--- Input material Enclosed Below ---
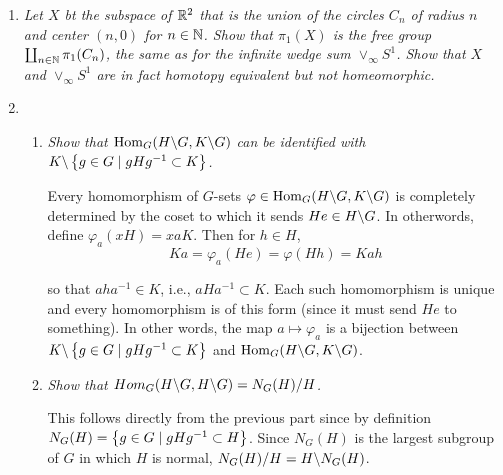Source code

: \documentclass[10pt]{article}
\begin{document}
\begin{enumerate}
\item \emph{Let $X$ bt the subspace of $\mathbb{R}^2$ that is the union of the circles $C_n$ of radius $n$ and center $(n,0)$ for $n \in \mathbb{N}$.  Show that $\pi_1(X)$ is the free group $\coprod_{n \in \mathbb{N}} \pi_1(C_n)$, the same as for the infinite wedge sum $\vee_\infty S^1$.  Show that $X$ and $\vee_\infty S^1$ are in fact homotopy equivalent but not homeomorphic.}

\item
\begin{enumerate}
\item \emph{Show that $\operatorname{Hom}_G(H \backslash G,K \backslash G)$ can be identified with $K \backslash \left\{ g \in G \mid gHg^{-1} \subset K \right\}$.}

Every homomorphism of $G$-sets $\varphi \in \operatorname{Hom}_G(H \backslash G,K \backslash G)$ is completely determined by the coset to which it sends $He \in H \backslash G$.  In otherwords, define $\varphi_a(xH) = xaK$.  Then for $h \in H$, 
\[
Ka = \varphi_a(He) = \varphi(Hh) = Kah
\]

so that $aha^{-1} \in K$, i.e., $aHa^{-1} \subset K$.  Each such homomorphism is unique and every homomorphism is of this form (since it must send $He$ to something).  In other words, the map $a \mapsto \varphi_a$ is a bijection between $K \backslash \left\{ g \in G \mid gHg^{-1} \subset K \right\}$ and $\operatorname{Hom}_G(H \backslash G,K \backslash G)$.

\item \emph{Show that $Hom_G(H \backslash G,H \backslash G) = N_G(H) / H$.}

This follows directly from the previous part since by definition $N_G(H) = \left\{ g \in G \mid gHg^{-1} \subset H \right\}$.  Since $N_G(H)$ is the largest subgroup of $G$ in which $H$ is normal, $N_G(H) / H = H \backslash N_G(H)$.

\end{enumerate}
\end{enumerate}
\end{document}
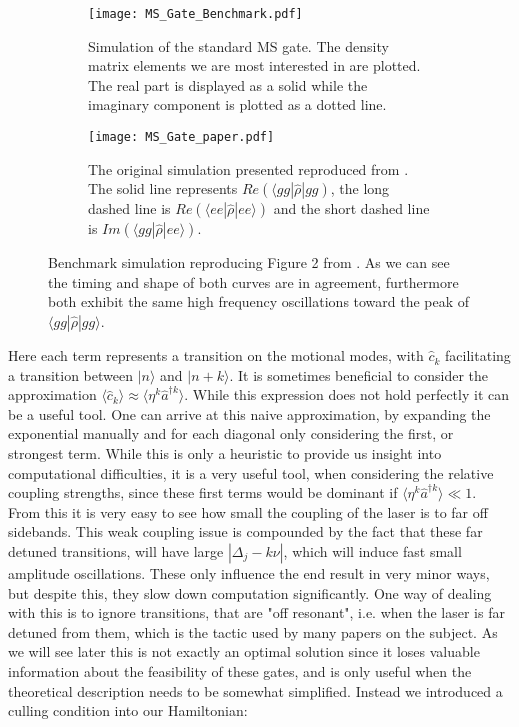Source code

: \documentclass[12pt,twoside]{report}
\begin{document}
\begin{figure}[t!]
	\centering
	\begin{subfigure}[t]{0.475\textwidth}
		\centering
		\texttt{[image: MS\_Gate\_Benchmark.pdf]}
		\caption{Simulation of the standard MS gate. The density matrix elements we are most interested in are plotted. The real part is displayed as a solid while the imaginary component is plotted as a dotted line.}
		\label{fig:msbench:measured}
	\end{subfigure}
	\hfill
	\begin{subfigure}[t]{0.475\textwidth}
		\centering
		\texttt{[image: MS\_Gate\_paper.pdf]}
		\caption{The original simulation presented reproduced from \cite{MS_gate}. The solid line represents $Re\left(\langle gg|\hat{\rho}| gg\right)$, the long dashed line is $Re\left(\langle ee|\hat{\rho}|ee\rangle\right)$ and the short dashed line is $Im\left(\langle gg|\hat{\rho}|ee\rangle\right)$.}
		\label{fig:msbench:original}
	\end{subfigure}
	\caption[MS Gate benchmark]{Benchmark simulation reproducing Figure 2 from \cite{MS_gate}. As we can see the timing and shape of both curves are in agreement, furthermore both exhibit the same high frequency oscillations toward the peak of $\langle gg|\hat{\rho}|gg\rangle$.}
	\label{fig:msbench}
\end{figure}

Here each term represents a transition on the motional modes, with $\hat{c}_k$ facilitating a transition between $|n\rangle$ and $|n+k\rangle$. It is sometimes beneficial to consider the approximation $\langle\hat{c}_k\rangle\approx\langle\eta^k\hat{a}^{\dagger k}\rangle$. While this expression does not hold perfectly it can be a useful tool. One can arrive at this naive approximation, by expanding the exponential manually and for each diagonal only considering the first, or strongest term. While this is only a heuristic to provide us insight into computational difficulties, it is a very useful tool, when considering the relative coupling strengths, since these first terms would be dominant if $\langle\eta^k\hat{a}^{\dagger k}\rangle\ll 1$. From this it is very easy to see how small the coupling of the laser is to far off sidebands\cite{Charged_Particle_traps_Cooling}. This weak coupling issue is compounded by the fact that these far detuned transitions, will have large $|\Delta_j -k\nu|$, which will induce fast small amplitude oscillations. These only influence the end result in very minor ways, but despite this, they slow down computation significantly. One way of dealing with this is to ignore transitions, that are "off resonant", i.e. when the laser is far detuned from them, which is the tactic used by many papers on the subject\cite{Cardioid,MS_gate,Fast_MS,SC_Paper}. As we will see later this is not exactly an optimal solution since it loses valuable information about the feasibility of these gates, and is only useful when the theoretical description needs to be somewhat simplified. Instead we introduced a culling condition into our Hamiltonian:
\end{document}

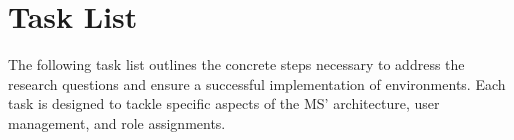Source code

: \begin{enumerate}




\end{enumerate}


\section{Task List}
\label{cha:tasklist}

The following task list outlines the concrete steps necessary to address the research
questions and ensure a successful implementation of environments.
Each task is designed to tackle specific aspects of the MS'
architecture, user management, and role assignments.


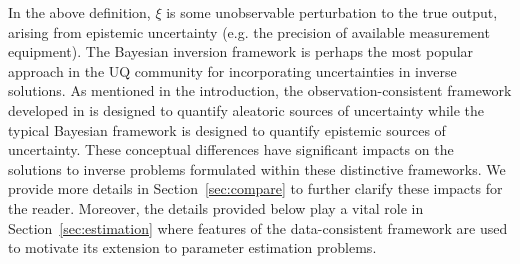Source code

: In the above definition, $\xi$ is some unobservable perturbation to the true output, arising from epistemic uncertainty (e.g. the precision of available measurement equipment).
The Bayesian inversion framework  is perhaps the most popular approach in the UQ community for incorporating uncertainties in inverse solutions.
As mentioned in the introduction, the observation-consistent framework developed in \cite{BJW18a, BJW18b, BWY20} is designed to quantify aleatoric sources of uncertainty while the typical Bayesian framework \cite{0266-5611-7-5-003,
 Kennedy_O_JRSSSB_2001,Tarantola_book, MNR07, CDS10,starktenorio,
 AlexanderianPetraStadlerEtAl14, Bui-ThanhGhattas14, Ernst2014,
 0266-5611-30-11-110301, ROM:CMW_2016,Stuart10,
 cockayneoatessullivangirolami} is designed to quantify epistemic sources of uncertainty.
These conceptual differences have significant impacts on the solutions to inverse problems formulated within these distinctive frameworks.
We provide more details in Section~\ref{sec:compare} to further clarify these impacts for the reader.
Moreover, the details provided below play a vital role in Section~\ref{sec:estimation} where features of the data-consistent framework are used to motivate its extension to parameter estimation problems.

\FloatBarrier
--- End of Enclosed Input material ---
▶ [Assignment]
When you transcribe these entries, keep every word exact and drop the pictures.

▶ [Worked solution]
Source code

: \documentclass[10pt]{article}
\begin{document}
\begin{enumerate}
\item \emph{Let $X$ bt the subspace of $\mathbb{R}^2$ that is the union of the circles $C_n$ of radius $n$ and center $(n,0)$ for $n \in \mathbb{N}$.  Show that $\pi_1(X)$ is the free group $\coprod_{n \in \mathbb{N}} \pi_1(C_n)$, the same as for the infinite wedge sum $\vee_\infty S^1$.  Show that $X$ and $\vee_\infty S^1$ are in fact homotopy equivalent but not homeomorphic.}

\item
\begin{enumerate}
\item \emph{Show that $\operatorname{Hom}_G(H \backslash G,K \backslash G)$ can be identified with $K \backslash \left\{ g \in G \mid gHg^{-1} \subset K \right\}$.}

Every homomorphism of $G$-sets $\varphi \in \operatorname{Hom}_G(H \backslash G,K \backslash G)$ is completely determined by the coset to which it sends $He \in H \backslash G$.  In otherwords, define $\varphi_a(xH) = xaK$.  Then for $h \in H$, 
\[
Ka = \varphi_a(He) = \varphi(Hh) = Kah
\]

so that $aha^{-1} \in K$, i.e., $aHa^{-1} \subset K$.  Each such homomorphism is unique and every homomorphism is of this form (since it must send $He$ to something).  In other words, the map $a \mapsto \varphi_a$ is a bijection between $K \backslash \left\{ g \in G \mid gHg^{-1} \subset K \right\}$ and $\operatorname{Hom}_G(H \backslash G,K \backslash G)$.

\item \emph{Show that $Hom_G(H \backslash G,H \backslash G) = N_G(H) / H$.}

This follows directly from the previous part since by definition $N_G(H) = \left\{ g \in G \mid gHg^{-1} \subset H \right\}$.  Since $N_G(H)$ is the largest subgroup of $G$ in which $H$ is normal, $N_G(H) / H = H \backslash N_G(H)$.

\end{enumerate}
\end{enumerate}
\end{document}
Source code

: \documentclass[12pt,twoside]{report}
\begin{document}
\begin{figure}[t!]
	\centering
	\begin{subfigure}[t]{0.475\textwidth}
		\centering
		\texttt{[image: MS\_Gate\_Benchmark.pdf]}
		\caption{Simulation of the standard MS gate. The density matrix elements we are most interested in are plotted. The real part is displayed as a solid while the imaginary component is plotted as a dotted line.}
		\label{fig:msbench:measured}
	\end{subfigure}
	\hfill
	\begin{subfigure}[t]{0.475\textwidth}
		\centering
		\texttt{[image: MS\_Gate\_paper.pdf]}
		\caption{The original simulation presented reproduced from \cite{MS_gate}. The solid line represents $Re\left(\langle gg|\hat{\rho}| gg\right)$, the long dashed line is $Re\left(\langle ee|\hat{\rho}|ee\rangle\right)$ and the short dashed line is $Im\left(\langle gg|\hat{\rho}|ee\rangle\right)$.}
		\label{fig:msbench:original}
	\end{subfigure}
	\caption[MS Gate benchmark]{Benchmark simulation reproducing Figure 2 from \cite{MS_gate}. As we can see the timing and shape of both curves are in agreement, furthermore both exhibit the same high frequency oscillations toward the peak of $\langle gg|\hat{\rho}|gg\rangle$.}
	\label{fig:msbench}
\end{figure}

Here each term represents a transition on the motional modes, with $\hat{c}_k$ facilitating a transition between $|n\rangle$ and $|n+k\rangle$. It is sometimes beneficial to consider the approximation $\langle\hat{c}_k\rangle\approx\langle\eta^k\hat{a}^{\dagger k}\rangle$. While this expression does not hold perfectly it can be a useful tool. One can arrive at this naive approximation, by expanding the exponential manually and for each diagonal only considering the first, or strongest term. While this is only a heuristic to provide us insight into computational difficulties, it is a very useful tool, when considering the relative coupling strengths, since these first terms would be dominant if $\langle\eta^k\hat{a}^{\dagger k}\rangle\ll 1$. From this it is very easy to see how small the coupling of the laser is to far off sidebands\cite{Charged_Particle_traps_Cooling}. This weak coupling issue is compounded by the fact that these far detuned transitions, will have large $|\Delta_j -k\nu|$, which will induce fast small amplitude oscillations. These only influence the end result in very minor ways, but despite this, they slow down computation significantly. One way of dealing with this is to ignore transitions, that are "off resonant", i.e. when the laser is far detuned from them, which is the tactic used by many papers on the subject\cite{Cardioid,MS_gate,Fast_MS,SC_Paper}. As we will see later this is not exactly an optimal solution since it loses valuable information about the feasibility of these gates, and is only useful when the theoretical description needs to be somewhat simplified. Instead we introduced a culling condition into our Hamiltonian:
\end{document}

Source code

: \begin{enumerate}




\end{enumerate}


\section{Task List}
\label{cha:tasklist}

The following task list outlines the concrete steps necessary to address the research
questions and ensure a successful implementation of environments.
Each task is designed to tackle specific aspects of the MS'
architecture, user management, and role assignments.


Source code

: In the above definition, $\xi$ is some unobservable perturbation to the true output, arising from epistemic uncertainty (e.g. the precision of available measurement equipment).
The Bayesian inversion framework  is perhaps the most popular approach in the UQ community for incorporating uncertainties in inverse solutions.
As mentioned in the introduction, the observation-consistent framework developed in \cite{BJW18a, BJW18b, BWY20} is designed to quantify aleatoric sources of uncertainty while the typical Bayesian framework \cite{0266-5611-7-5-003,
 Kennedy_O_JRSSSB_2001,Tarantola_book, MNR07, CDS10,starktenorio,
 AlexanderianPetraStadlerEtAl14, Bui-ThanhGhattas14, Ernst2014,
 0266-5611-30-11-110301, ROM:CMW_2016,Stuart10,
 cockayneoatessullivangirolami} is designed to quantify epistemic sources of uncertainty.
These conceptual differences have significant impacts on the solutions to inverse problems formulated within these distinctive frameworks.
We provide more details in Section~\ref{sec:compare} to further clarify these impacts for the reader.
Moreover, the details provided below play a vital role in Section~\ref{sec:estimation} where features of the data-consistent framework are used to motivate its extension to parameter estimation problems.

\FloatBarrier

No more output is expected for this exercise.